According to the research, conducted by AlphaBeta, Australia currently ranks in the bottom half of OECD countries for innovation and research and development.

At this level the tech sector is Australia’s sixth largest industry and is still employing 580,000 people including 66,000 in regional Australia, and contributing $122 billion to the economy each year, according to the report. 

But the DIGI report argues the sector is not meeting its potential and bringing Australia in line with global leaders would mean the sector’s economic contribution would rise to $207 billion by 2030. 

Skills demand

Fellow industry group the Australian Computer Society (ACS) also claims technology policies could drive economic growth but currently skills demand far outweighs supply. The ACS says a further 100,000 technology sector workers will be needed by 2024.

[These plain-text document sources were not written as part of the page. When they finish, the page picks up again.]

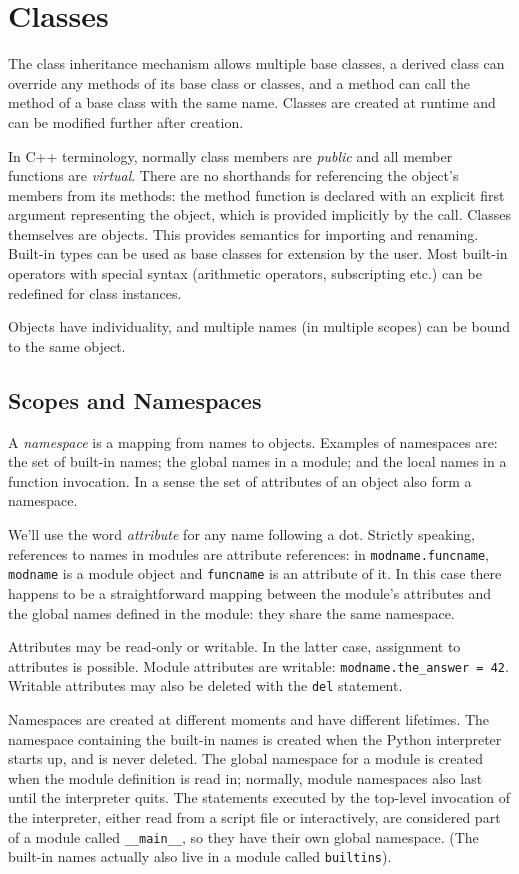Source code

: \section{Classes}

The class inheritance mechanism allows multiple base classes,
a derived class can override any methods of its base class or classes,
and a method can call the method of a base class with the same name.
Classes are created at runtime and can be modified further after creation.

In C++ terminology, normally class members are \emph{public}
and all member functions are \emph{virtual}.
There are no shorthands for referencing the object's members from its methods:
the method function is declared with an explicit first argument
representing the object,
which is provided implicitly by the call.
Classes themselves are objects.
This provides semantics for importing and renaming.
Built-in types can be used as base classes for extension by the user.
Most built-in operators with special syntax
(arithmetic operators, subscripting etc.)
can be redefined for class instances.

Objects have individuality,
and multiple names (in multiple scopes) can be bound to the same object.


\subsection{Scopes and Namespaces}

A \emph{namespace} is a mapping from names to objects.
Examples of namespaces are:
the set of built-in names; the global names in a module;
and the local names in a function invocation.
In a sense the set of attributes of an object also form a namespace.

We'll use the word \emph{attribute} for any name following a dot.
Strictly speaking, references to names in modules are attribute references:
in \verb=modname.funcname=,
\verb=modname= is a module object and \verb=funcname= is an attribute of it.
In this case there happens to be a straightforward mapping between
the module's attributes and the global names defined in the module:
they share the same namespace.

Attributes may be read-only or writable.
In the latter case, assignment to attributes is possible.
Module attributes are writable: \verb+modname.the_answer = 42+.
Writable attributes may also be deleted with the \verb=del= statement.

Namespaces are created at different moments and have different lifetimes.
The namespace containing the built-in names
is created when the Python interpreter starts up, and is never deleted.
The global namespace for a module
is created when the module definition is read in;
normally, module namespaces also last until the interpreter quits.
The statements executed by the top-level invocation of the interpreter,
either read from a script file or interactively,
are considered part of a module called \verb=__main__=,
so they have their own global namespace.
(The built-in names actually also live in a module called \verb=builtins=).

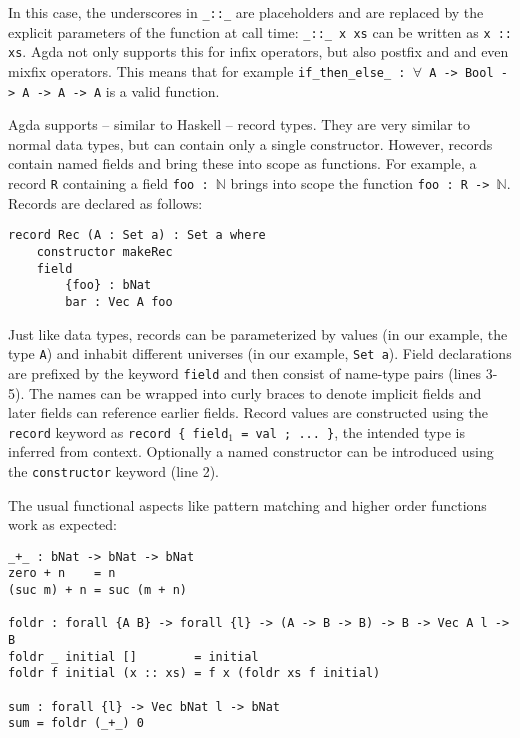 In this case, the underscores in \texttt{\_::\_} are placeholders and are replaced by the explicit parameters of the function at call time: \texttt{\_::\_ x xs} can be written as \texttt{x :: xs}. Agda not only supports this for infix operators, but also postfix and and even mixfix operators. This means that for example \texttt{if\_then\_else\_ : $\forall$ {A} -> Bool -> A -> A -> A} is a valid function.

Agda supports -- similar to Haskell -- record types. They are very similar to normal data types, but can contain only a single constructor. However, records contain named fields and bring these into scope as functions. For example, a record \texttt{R} containing a field \texttt{foo : $\mathbb N$} brings into scope the function \texttt{foo : R -> $\mathbb N$}. Records are declared as follows:

\noindent\begin{minipage}{\linewidth}
\begin{lstlisting}[caption={Record type declaration},label={lst:tutorial:record},emph={Rec,makeRec,foo,bar}]
record Rec (A : Set a) : Set a where
    constructor makeRec
    field
        {foo} : bNat
        bar : Vec A foo
\end{lstlisting}
\end{minipage}

Just like data types, records can be parameterized by values (in our example, the type \texttt{A}) and inhabit different universes (in our example, \texttt{Set a}). Field declarations are prefixed by the keyword \texttt{field} and then consist of name-type pairs (lines 3-5). The names can be wrapped into curly braces to denote implicit fields and later fields can reference earlier fields. Record values are constructed using the \texttt{record} keyword as \texttt{record \{ field$_1$ = val ; ... \}}, the intended type is inferred from context. Optionally a named constructor can be introduced using the \texttt{constructor} keyword (line 2).

The usual functional aspects like pattern matching and higher order functions work as expected:

\begin{lstlisting}[caption={Pattern matching and higher order functions},label={lst:tutorial:functional},emph={foldr,sum}]
_+_ : bNat -> bNat -> bNat
zero + n    = n
(suc m) + n = suc (m + n)

foldr : forall {A B} -> forall {l} -> (A -> B -> B) -> B -> Vec A l -> B
foldr _ initial []        = initial
foldr f initial (x :: xs) = f x (foldr xs f initial)

sum : forall {l} -> Vec bNat l -> bNat
sum = foldr (_+_) 0
\end{lstlisting}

And while university graduation rates for technology degrees have risen slightly, they are being offset by drops in the vocational sector, ACS president Yohan Ramasundara said.

“For Australia to be a competitive player in the world economy, our policymakers, businesses, workers and communities need to work better together to address the challenges of technology-related skills, investment and collaboration,” Ramasundara said.

A new ACS report, Australia’s Digital Pulse, prepared by Deloitte Access Economics, claims the benefit from reskilling workers in other professional industries to meet employer demand for technology skills by 2024 could potentially be more than $11,000 per employee per year.

Government approach

Determined not to risk its forecast surplus the government appears to see migration rather than direct investment as a potential solution to its economic struggles. In addition to the latest review of the skilled migration system, the government has already extended its tech startup visa program, despite slow uptake.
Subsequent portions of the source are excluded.